No texto a seguir vamos compreender, afinal, o que é democracia e porque nem com um e nem com o outro teremos uma democracia de verdade no país nos próximos 4 anos. 

Nesses tempos que um presidente sonha em dar um golpe de Estado e um ex-presidente (e ex-presidiário) sonha em voltar ao poder após chancela da Suprema Corte que sepultou todo o trabalho da Lava Jato (que prendeu dezenas de corruptos e devolveu bilhões aos cofres públicos, bilhões que foram afanados pela quadrilha vermelha em conluio com o Centrão que hoje governa o país com o atual presidente) precisamos compreender o perigo que a nossa democracia vivencia. 

Tecnicamente democracia existe não apenas quando os três poderes (Executivo, Legislativo e Judiciário) trabalham em harmonia mas sim quando todos eles e as demais instituições da República trabalham na busca do bem comum, do aperfeiçoamento das instituições tendo por objetivo primordial a eficiência no bom uso do dinheiro do pagador de impostos. 

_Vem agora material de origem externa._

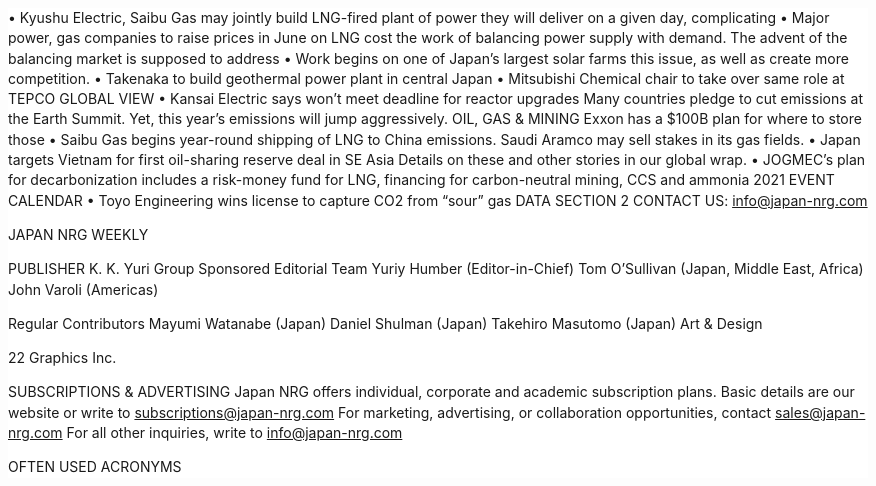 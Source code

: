 •  Kyushu Electric, Saibu Gas may jointly build LNG-fired plant of power they will deliver on a given day, complicating
•  Major power, gas companies to raise prices in June on LNG cost
the work of balancing power supply with demand. The
advent of the balancing market is supposed to address
•  Work begins on one of Japan’s largest solar farms
this issue, as well as create more competition.
•  Takenaka to build geothermal power plant in central Japan
•  Mitsubishi Chemical chair to take over same role at TEPCO GLOBAL VIEW
•  Kansai Electric says won’t meet deadline for reactor upgrades Many countries pledge to cut emissions at the Earth
Summit. Yet, this year’s emissions will jump aggressively.
OIL, GAS & MINING
Exxon has a $100B plan for where to store those
•  Saibu Gas begins year-round shipping of LNG to China emissions. Saudi Aramco may sell stakes in its gas fields.
•  Japan targets Vietnam for first oil-sharing reserve deal in SE Asia Details on these and other stories in our global wrap.
•  JOGMEC’s plan for decarbonization includes a risk-money fund
for LNG, financing for carbon-neutral mining, CCS and ammonia
2021 EVENT CALENDAR
•  Toyo Engineering wins license to capture CO2 from “sour” gas DATA SECTION
2
CONTACT US: info@japan-nrg.com

JAPAN     NRG    WEEKLY



PUBLISHER
K. K. Yuri Group                                       Sponsored
Editorial Team
Yuriy Humber   (Editor-in-Chief)
Tom O’Sullivan (Japan, Middle East, Africa)
John Varoli    (Americas)

Regular Contributors
Mayumi Watanabe (Japan)
Daniel Shulman (Japan)
Takehiro Masutomo (Japan)
Art & Design

22 Graphics Inc.


SUBSCRIPTIONS & ADVERTISING
Japan NRG offers individual, corporate and academic subscription plans. Basic details are our website or
write to subscriptions@japan-nrg.com
For marketing, advertising, or collaboration opportunities, contact sales@japan-nrg.com
For all other inquiries, write to info@japan-nrg.com



OFTEN USED ACRONYMS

Ameaçar a democracia não é apenas quando um protoditador ou um autocrata no comando de um país tenta fechar o Congresso e a Suprema Corte, essa é apenas a forma mais clara. Na verdade a ameaça mais perigosa é quando setores políticos e das forças armadas, ainda que não na sua totalidade, se deixam corromper (normalmente por dinheiro e poder de mando) e começam a trabalhar em conluio por um determinado projeto ou agenda que não apenas beneficie o seu grupo como, igualmente, garanta a sua perpetuação no poder. 

Se olharmos exemplos como o governo Putin ou o governo do falecido Chavez na Venezuela veremos exatamente essa dinâmica: uma maioria de politicos (Congresso) em conjunto com uma maioria de militares se uniu em um projeto de perpetuação no poder. O Congresso permaneceu aberto, com vários partidos (pluripartidarismo), porém as leis que eram criadas não visavam mais o bem comum, mas sim fortalecer os setores civis que serviam como sustentação da perpetuação do regime. Inevitavelmente nesse ambiente a corrupção se alastra pois nesses casos os órgãos de investigação, controle e o próprio poder de força (julgar e prender) não condenam e não punem aqueles que compõe o núcleo de poder, ao mesmo tempo que os adversários do regime são duramente perseguidos e condenados. 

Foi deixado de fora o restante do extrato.